The first known engraving of any locality in the present-day United States
By ?BOAZIO, Giovanni Battista , 1588
£100,000
BUY

S. Augustin.

America North America
  • Author: ?BOAZIO, Giovanni Battista
  • Publication place: [Leiden
  • Publication date: 1588].
  • Physical description: Engraved map.
  • Dimensions: (plate) 200 by 280mm (7.75 by 11 inches); (sheet) 250 by 330mm (9.75 by 13 inches).
  • Inventory reference: 15976

Notes

The present view of St Augustine, Florida (together with views of Santo Domingo in the Dominican Republic; Santiago in the Cape Verde Islands; and Cartagena in Columbia) were drawn, and probably engraved, by the Italian artist Baptista Boazio.

The Boazio views are “probably the most interesting and important published graphic work pertaining to Drake and his career” (Kraus). They are also the first representations of those four cities. Indeed, the view of St Augustine is the first known engraving of any locality in the present-day United States. Their history is uncertain. Having famously circumnavigated the globe between 1577 and 1580, Sir Francis Drake voyaged to North and Central America in 1585, where he ransacked many of the towns shown in Boazio’s engravings. There is no indication that Boazio participated to the voyage but he must have obtained a version of these views from someone who did:

“It was undoubtedly in the course of the return voyage that the author of this view-plan [of St. Augustine] was able to copy the figure of the Dorado fish [and of the other creatures decorating the plans] from John White’s original drawings” (Kraus).
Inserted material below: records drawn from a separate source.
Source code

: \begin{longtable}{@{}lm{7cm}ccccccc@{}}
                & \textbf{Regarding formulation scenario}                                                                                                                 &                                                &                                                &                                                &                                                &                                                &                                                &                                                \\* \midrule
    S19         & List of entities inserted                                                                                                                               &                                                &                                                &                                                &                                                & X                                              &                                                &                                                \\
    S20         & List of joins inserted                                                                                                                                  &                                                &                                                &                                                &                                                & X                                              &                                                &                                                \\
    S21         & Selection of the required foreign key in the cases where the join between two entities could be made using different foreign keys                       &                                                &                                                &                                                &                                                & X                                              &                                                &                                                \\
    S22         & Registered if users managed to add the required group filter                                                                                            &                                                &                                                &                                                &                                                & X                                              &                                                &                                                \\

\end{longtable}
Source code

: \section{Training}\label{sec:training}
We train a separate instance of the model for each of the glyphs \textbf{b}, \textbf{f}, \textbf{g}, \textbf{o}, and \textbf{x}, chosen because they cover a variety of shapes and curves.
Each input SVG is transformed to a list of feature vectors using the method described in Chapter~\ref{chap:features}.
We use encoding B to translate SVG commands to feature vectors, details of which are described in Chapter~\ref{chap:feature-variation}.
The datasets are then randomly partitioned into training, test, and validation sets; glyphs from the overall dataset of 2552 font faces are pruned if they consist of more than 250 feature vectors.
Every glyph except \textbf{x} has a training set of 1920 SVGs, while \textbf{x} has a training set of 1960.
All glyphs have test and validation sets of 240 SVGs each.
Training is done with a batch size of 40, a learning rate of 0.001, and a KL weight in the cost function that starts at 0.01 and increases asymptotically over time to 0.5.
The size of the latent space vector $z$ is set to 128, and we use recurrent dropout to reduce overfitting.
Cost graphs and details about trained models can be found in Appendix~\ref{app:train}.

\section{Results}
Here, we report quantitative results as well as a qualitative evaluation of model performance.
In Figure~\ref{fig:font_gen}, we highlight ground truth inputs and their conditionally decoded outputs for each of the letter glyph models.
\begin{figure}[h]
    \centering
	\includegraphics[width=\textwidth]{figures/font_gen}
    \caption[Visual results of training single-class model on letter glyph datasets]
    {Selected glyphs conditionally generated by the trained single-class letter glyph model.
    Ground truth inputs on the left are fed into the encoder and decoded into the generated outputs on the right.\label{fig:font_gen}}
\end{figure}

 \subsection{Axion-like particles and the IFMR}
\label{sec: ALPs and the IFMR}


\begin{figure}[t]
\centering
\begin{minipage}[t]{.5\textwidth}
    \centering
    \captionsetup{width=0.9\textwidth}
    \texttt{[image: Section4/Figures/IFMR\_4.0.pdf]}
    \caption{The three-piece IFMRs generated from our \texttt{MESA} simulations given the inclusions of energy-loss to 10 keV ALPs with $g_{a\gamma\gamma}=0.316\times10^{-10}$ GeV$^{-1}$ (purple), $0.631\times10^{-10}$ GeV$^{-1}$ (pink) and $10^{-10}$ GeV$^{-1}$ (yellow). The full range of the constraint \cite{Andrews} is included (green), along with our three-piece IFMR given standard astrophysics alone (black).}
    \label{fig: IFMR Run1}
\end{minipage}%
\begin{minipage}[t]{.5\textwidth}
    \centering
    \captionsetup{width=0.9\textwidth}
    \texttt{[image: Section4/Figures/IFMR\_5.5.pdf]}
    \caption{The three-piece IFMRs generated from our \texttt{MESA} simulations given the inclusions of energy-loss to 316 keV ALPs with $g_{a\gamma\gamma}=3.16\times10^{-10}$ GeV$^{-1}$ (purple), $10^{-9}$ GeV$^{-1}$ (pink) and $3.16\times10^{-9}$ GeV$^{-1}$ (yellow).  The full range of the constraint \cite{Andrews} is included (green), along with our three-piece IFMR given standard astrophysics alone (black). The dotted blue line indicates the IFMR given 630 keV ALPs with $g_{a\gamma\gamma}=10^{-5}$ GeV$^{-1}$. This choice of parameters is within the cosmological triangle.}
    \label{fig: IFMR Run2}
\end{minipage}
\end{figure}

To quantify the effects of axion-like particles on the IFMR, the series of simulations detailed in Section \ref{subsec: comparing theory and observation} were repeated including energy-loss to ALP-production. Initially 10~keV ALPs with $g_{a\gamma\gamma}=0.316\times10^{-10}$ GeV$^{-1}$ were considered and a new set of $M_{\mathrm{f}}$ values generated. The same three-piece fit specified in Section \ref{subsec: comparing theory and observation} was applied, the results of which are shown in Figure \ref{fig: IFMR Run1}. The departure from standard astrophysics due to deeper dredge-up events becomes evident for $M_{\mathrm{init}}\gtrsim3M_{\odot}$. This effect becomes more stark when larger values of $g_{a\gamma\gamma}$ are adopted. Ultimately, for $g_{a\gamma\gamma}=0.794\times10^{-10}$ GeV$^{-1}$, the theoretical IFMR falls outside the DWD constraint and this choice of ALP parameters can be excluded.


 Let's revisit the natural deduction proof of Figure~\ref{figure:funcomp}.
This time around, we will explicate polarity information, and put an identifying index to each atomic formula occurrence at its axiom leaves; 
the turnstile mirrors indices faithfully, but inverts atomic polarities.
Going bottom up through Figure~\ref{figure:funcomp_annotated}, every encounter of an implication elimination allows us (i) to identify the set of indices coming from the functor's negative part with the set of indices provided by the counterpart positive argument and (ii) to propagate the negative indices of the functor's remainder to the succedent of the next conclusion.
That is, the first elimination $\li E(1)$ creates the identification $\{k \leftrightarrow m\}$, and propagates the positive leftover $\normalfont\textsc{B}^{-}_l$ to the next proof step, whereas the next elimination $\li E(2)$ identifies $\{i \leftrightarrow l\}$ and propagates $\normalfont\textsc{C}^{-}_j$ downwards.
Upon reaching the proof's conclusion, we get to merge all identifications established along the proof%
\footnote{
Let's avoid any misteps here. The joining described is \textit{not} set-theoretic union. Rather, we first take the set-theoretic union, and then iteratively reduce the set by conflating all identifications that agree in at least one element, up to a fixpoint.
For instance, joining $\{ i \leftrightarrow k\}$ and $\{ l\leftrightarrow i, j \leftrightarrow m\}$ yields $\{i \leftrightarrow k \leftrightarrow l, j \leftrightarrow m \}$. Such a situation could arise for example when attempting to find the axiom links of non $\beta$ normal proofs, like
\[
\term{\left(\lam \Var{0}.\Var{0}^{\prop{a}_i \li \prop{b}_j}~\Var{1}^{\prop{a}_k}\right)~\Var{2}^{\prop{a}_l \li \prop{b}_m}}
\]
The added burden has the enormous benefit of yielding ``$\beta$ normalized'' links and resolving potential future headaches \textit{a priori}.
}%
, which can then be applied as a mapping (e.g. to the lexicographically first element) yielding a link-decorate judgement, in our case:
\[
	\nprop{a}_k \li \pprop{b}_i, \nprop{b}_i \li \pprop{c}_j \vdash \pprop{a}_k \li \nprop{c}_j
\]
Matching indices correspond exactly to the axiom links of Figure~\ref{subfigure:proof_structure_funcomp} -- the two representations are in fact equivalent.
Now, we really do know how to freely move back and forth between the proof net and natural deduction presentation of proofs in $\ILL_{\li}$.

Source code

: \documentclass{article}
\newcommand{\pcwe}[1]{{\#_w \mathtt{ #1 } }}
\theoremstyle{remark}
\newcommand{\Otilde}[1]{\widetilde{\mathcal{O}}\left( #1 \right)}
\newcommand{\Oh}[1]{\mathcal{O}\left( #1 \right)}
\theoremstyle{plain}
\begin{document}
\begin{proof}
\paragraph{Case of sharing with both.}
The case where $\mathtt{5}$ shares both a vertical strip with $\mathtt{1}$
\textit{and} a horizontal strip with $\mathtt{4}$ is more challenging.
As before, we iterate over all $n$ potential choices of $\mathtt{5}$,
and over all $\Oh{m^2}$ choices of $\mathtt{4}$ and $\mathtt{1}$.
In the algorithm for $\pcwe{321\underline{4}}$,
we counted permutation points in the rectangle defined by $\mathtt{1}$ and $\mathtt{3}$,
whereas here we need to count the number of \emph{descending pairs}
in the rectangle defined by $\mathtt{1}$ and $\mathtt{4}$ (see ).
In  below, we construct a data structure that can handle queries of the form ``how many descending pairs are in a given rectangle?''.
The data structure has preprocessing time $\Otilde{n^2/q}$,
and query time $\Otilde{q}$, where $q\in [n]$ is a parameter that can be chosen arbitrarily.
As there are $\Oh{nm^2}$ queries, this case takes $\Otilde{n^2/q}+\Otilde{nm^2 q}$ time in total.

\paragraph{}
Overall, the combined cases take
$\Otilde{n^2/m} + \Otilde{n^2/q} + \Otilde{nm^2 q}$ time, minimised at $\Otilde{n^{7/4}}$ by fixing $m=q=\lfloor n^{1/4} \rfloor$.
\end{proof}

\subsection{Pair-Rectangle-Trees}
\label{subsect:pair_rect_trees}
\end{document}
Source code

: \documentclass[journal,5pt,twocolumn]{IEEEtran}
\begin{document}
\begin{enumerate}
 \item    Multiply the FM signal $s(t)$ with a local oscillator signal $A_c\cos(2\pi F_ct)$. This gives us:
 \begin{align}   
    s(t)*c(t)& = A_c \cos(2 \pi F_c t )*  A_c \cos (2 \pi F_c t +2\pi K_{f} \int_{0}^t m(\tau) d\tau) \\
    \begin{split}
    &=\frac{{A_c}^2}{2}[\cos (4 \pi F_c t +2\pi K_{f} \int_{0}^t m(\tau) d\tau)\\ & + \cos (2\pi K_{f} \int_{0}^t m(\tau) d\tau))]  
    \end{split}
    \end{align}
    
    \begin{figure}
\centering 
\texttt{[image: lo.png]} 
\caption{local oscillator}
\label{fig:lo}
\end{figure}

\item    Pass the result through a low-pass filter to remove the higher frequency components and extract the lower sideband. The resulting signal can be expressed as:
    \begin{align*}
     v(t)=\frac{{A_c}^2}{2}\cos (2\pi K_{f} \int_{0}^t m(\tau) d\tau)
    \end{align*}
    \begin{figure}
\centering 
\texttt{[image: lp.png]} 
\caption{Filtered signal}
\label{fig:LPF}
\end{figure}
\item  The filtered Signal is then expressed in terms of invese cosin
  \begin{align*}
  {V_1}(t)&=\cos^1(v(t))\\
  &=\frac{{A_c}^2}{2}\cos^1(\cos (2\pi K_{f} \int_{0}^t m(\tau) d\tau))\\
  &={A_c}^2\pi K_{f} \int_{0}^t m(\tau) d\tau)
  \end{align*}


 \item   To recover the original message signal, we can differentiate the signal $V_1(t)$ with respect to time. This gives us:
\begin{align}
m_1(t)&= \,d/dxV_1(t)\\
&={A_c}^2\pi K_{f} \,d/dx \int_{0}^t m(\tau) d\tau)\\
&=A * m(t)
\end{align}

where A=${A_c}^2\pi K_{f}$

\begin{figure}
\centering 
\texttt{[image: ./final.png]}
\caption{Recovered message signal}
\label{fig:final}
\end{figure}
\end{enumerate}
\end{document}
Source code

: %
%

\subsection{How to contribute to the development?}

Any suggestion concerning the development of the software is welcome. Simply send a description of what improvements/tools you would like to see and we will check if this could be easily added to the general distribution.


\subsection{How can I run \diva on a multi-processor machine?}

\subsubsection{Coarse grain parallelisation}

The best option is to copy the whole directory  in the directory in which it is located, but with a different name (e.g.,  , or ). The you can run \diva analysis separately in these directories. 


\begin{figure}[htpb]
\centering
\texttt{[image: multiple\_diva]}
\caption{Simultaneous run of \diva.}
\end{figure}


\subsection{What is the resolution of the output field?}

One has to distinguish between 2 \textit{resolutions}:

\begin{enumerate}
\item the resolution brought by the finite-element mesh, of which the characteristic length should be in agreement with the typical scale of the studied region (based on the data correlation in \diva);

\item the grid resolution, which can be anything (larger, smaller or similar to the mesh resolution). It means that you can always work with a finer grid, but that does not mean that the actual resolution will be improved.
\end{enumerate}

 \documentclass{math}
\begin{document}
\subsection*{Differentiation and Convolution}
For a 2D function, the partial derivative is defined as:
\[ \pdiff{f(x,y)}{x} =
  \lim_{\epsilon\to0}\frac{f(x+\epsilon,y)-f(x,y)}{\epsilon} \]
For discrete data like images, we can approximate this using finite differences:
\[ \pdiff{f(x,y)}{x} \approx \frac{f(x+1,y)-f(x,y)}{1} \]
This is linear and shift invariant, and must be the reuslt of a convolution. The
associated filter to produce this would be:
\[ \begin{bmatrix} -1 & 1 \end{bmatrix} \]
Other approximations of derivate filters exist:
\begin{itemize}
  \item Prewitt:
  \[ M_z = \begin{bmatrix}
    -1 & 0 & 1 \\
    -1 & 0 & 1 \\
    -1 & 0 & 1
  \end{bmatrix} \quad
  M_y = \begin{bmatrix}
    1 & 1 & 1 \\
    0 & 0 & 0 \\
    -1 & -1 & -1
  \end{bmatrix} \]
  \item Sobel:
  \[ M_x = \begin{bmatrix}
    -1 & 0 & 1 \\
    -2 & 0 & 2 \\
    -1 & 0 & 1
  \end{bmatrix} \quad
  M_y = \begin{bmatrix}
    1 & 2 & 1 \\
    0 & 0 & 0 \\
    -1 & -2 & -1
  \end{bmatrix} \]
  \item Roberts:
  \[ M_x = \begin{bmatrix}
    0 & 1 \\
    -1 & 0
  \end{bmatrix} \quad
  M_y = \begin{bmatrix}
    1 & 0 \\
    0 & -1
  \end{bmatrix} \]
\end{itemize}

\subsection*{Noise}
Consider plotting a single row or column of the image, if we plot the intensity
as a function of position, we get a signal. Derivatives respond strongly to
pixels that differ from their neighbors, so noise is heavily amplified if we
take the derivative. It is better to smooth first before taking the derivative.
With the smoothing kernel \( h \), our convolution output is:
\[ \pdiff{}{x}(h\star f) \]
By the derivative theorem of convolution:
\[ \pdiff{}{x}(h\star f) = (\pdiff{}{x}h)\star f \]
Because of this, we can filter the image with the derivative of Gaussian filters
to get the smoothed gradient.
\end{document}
John White was the Governor of the first English settlement in America, who along with the other surviving settlers returned to England from Roanoke Island with Drake’s expedition.

Two issues of these views were printed in Leiden in 1588, both extremely rare: a large paper issue (16.5 by 22 inches) was printed to illustrate Walter Bigges and Master Croftes, ‘A Summarie and true discourse of Sir Francis Drake’s West Indian Voyage’ published in London in 1589; the present smaller size (7.5 by 11.25 inches) has captions in Latin and French and a numerical instead of alphabetical key, and was probably printed to illustrate the Latin and French translations of ‘A Summarie and true discourse’, published in Leiden in 1588. While the pictures are broadly similar, the present examples show greater detail, whilst the larger ones include more sea monsters and other embellishments.

Priority regarding date of publication between those two issues has not been established with certainty but there are indications that the, present, smaller issue came first:
“A close comparison of details, however, suggests that the smaller engravings come from an earlier set of drawings and that the larger maps represent revisions as well as embellishments, probably done by the same artist” (Mary Frear Keeler).
There were two subsequent issues of the smaller Boazio plates: the first in 1589, published in Cologne, used the same plates but with only the Latin text below; the plates themselves are set within the text, with printed text to the verso; the second, 1590, Nuremberg printing was neither printed from new plates or the plates have been heavily revised.

Only one complete set of the four large views has appeared in the last fifty years: the DuPont sale at Christie s in 1991 for $231,000. That particular set included a large map of Drake’s Atlantic voyage. A large coloured view of Cartagena was sold at Christies in 1996 for $16,100.
There is no record of any copy of the 1588 smaller size issue having gone through auction. In 1970, Kraus, p.156, estimated that they were eight recorded complete sets of the large Boazio plates and seven complete sets of the smaller plates (1588 and 1589).
OCLC records eight complete sets of the large plates, but only two complete sets of the small 1588 plates: New York Public Library, and the Huntington Library. There is an incomplete set (lacking San Augustine) of the smaller 1588 plates in the Kraus’ Sir Francis Drake Collection housed in the Library of Congress. Of the 1589 small plates we were able to trace nine complete examples.
A comparison of the present map with the plate in the Huntington Library, New York Public Library, and the Library of Congress confirm that the map is identical.